Alison Tash, April 2, 2015

Though my wedding involved new in-laws, best man, and lots of friends of my new family, I had a good friend as bridesmaid, one I’d known since we met six years earlier when she was my neighbor for a year in Princeton. Her parents, sister, and other friends of my parents were also familiar.

Because the rabbi, Ed, had taken time to get to know me and explain the Jewish traditions, the ceremony was warm and personal, and had a blend of traditions. In a typical Jewish ceremony, the couple drink wine from the same glass, before it is wrapped in a cloth, and the groom stamps on it, to signify permanence. We used a silver loving cup instead, called a quaich, which a family friend had given us, engraved with our initials. I still have it in my dining room.

My parents had a three-tier wedding cake shipped from Scotland–a dark fruit cake with fancy frosting. It keeps well, so that slices could be mailed to those who missed the wedding. Some people believe that if an unmarried woman sleeps with it under her pillow, she will dream of the man she will marry. There was also plenty of champagne.

Another non-traditional feature of the wedding was that I did not wear a white dress– I thought it would be too conspicuous. I was the opposite of a bridezilla. But I did have pretty pale gold shoes and a matching headpiece, which went with the big checks on the pale blue-gray dress.

I got more use from that dress than I would have from a bridal gown.
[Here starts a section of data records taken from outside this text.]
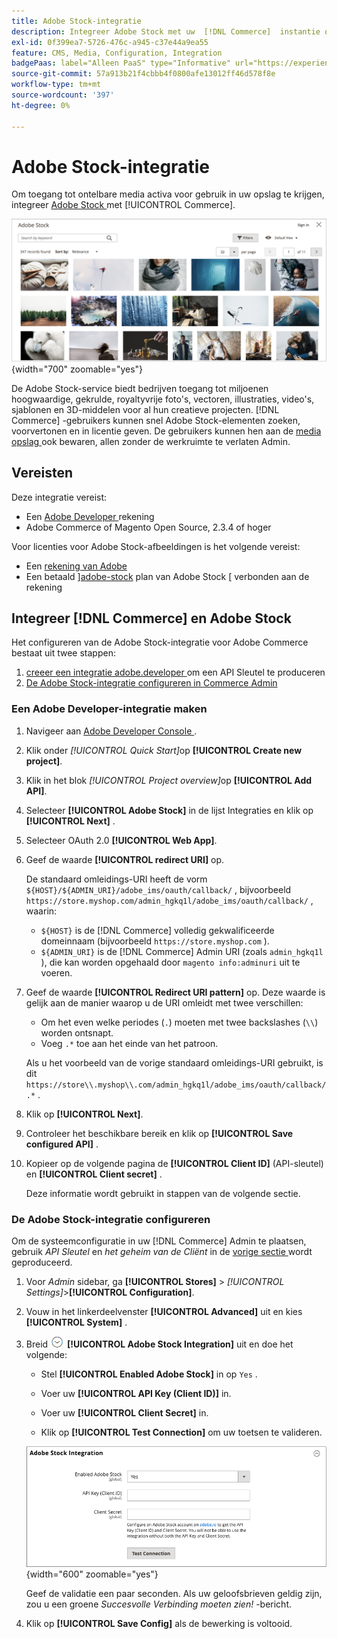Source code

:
 ```yaml
---
title: Adobe Stock-integratie
description: Integreer Adobe Stock met uw  [!DNL Commerce]  instantie om tot talloze media activa voor gebruik in uw opslag toegang te hebben.
exl-id: 0f399ea7-5726-476c-a945-c37e44a9ea55
feature: CMS, Media, Configuration, Integration
badgePaas: label="Alleen PaaS" type="Informative" url="https://experienceleague.adobe.com/en/docs/commerce/user-guides/product-solutions" tooltip="Is alleen van toepassing op Adobe Commerce op Cloud-projecten (door Adobe beheerde PaaS-infrastructuur) en op projecten in het veld."
source-git-commit: 57a913b21f4cbbb4f0800afe13012ff46d578f8e
workflow-type: tm+mt
source-wordcount: '397'
ht-degree: 0%

---
```


# Adobe Stock-integratie

Om toegang tot ontelbare media activa voor gebruik in uw opslag te krijgen, integreer [ Adobe Stock ][adobe-stock] met [!UICONTROL Commerce].

![ Resultaten van het Onderzoek van Adobe Stock ](./assets/adobe-stock-search-grid.png){width="700" zoomable="yes"}

De Adobe Stock-service biedt bedrijven toegang tot miljoenen hoogwaardige, gekrulde, royaltyvrije foto&#39;s, vectoren, illustraties, video&#39;s, sjablonen en 3D-middelen voor al hun creatieve projecten. [!DNL Commerce] -gebruikers kunnen snel Adobe Stock-elementen zoeken, voorvertonen en in licentie geven. De gebruikers kunnen hen aan de [ media opslag ](./media-storage.md) ook bewaren, allen zonder de werkruimte te verlaten Admin.

## Vereisten

Deze integratie vereist:

- Een [ Adobe Developer ][dev-console] rekening
- Adobe Commerce of Magento Open Source, 2.3.4 of hoger

Voor licenties voor Adobe Stock-afbeeldingen is het volgende vereist:

- Een [ rekening van Adobe ][adobe-signin]
- Een betaald &rbrack;[adobe-stock] plan van Adobe Stock &lbrack; verbonden aan de rekening

## Integreer [!DNL Commerce] en Adobe Stock

Het configureren van de Adobe Stock-integratie voor Adobe Commerce bestaat uit twee stappen:

1. [ creeer een integratie adobe.developer ](#create-an-adobe-developer-integration) om een API Sleutel te produceren
1. [De Adobe Stock-integratie configureren in Commerce Admin](#configure-the-adobe-stock-integration)

### Een Adobe Developer-integratie maken

1. Navigeer aan [ Adobe Developer Console ][dev-console].

1. Klik onder _[!UICONTROL Quick Start]_&#x200B;op **[!UICONTROL Create new project]**.

1. Klik in het blok _[!UICONTROL Project overview]_&#x200B;op **[!UICONTROL Add API]**.

1. Selecteer **[!UICONTROL Adobe Stock]** in de lijst Integraties en klik op **[!UICONTROL Next]** .

1. Selecteer OAuth 2.0 **[!UICONTROL Web App]**.

1. Geef de waarde **[!UICONTROL redirect URI]** op.

   De standaard omleidings-URI heeft de vorm `${HOST}/${ADMIN_URI}/adobe_ims/oauth/callback/` , bijvoorbeeld `https://store.myshop.com/admin_hgkq1l/adobe_ims/oauth/callback/` , waarin:

   - `${HOST}` is de [!DNL Commerce] volledig gekwalificeerde domeinnaam (bijvoorbeeld `https://store.myshop.com` ).
   - `${ADMIN_URI}` is de [!DNL Commerce] Admin URI (zoals `admin_hgkq1l` ), die kan worden opgehaald door `magento info:adminuri` uit te voeren.

1. Geef de waarde **[!UICONTROL Redirect URI pattern]** op. Deze waarde is gelijk aan de manier waarop u de URI omleidt met twee verschillen:

   - Om het even welke periodes (`.`) moeten met twee backslashes (`\\`) worden ontsnapt.
   - Voeg `.*` toe aan het einde van het patroon.

   Als u het voorbeeld van de vorige standaard omleidings-URI gebruikt, is dit `https://store\\.myshop\\.com/admin_hgkq1l/adobe_ims/oauth/callback/.*` .

1. Klik op **[!UICONTROL Next]**.

1. Controleer het beschikbare bereik en klik op **[!UICONTROL Save configured API]** .

1. Kopieer op de volgende pagina de **[!UICONTROL Client ID]** (API-sleutel) en **[!UICONTROL Client secret]** .

   Deze informatie wordt gebruikt in stappen van de volgende sectie.

### De Adobe Stock-integratie configureren

Om de systeemconfiguratie in uw [!DNL Commerce] Admin te plaatsen, gebruik _API Sleutel_ en _het geheim van de Cliënt_ in de [ vorige sectie ][create-integration] wordt geproduceerd.

1. Voor _Admin_ sidebar, ga **[!UICONTROL Stores]** > _[!UICONTROL Settings]_>**[!UICONTROL Configuration]**.

1. Vouw in het linkerdeelvenster **[!UICONTROL Advanced]** uit en kies **[!UICONTROL System]** .

1. Breid ![ selecteur van de Uitbreiding ](../assets/icon-display-expand.png) **[!UICONTROL Adobe Stock Integration]** uit en doe het volgende:

   - Stel **[!UICONTROL Enabled Adobe Stock]** in op `Yes` .

   - Voer uw **[!UICONTROL API Key (Client ID)]** in.

   - Voer uw **[!UICONTROL Client Secret]** in.

   - Klik op **[!UICONTROL Test Connection]** om uw toetsen te valideren.

   ![ Geavanceerde configuratie - de integratie van Adobe Stock ](./assets/system-adobe-stock-integration.png){width="600" zoomable="yes"}

   Geef de validatie een paar seconden. Als uw geloofsbrieven geldig zijn, zou u een groene _Succesvolle Verbinding moeten zien!_ -bericht.

1. Klik op **[!UICONTROL Save Config]** als de bewerking is voltooid.

[adobe-stock]: https://stock.adobe.com
[adobe-signin]: https://helpx.adobe.com/manage-account/using/access-adobe-id-account.html
[dev-console]: https://developer.adobe.com/console/home
[create-integration]: #create-an-adobeio-integration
The rest of the day is a bit of a blur. At some point, my new husband retreated to the one air-conditioned room to chat with the rabbi and best man, while the champagne flowed, and I tried to catch the names of an army of curious strangers.

It was a relief to escape back to the basement apartment where we would live until we moved to Cambridge, Mass., in September.

It was a nice follow-up that when my bridesmaid married a couple of years later, she had the same rabbi preside, because she had liked our wedding so much.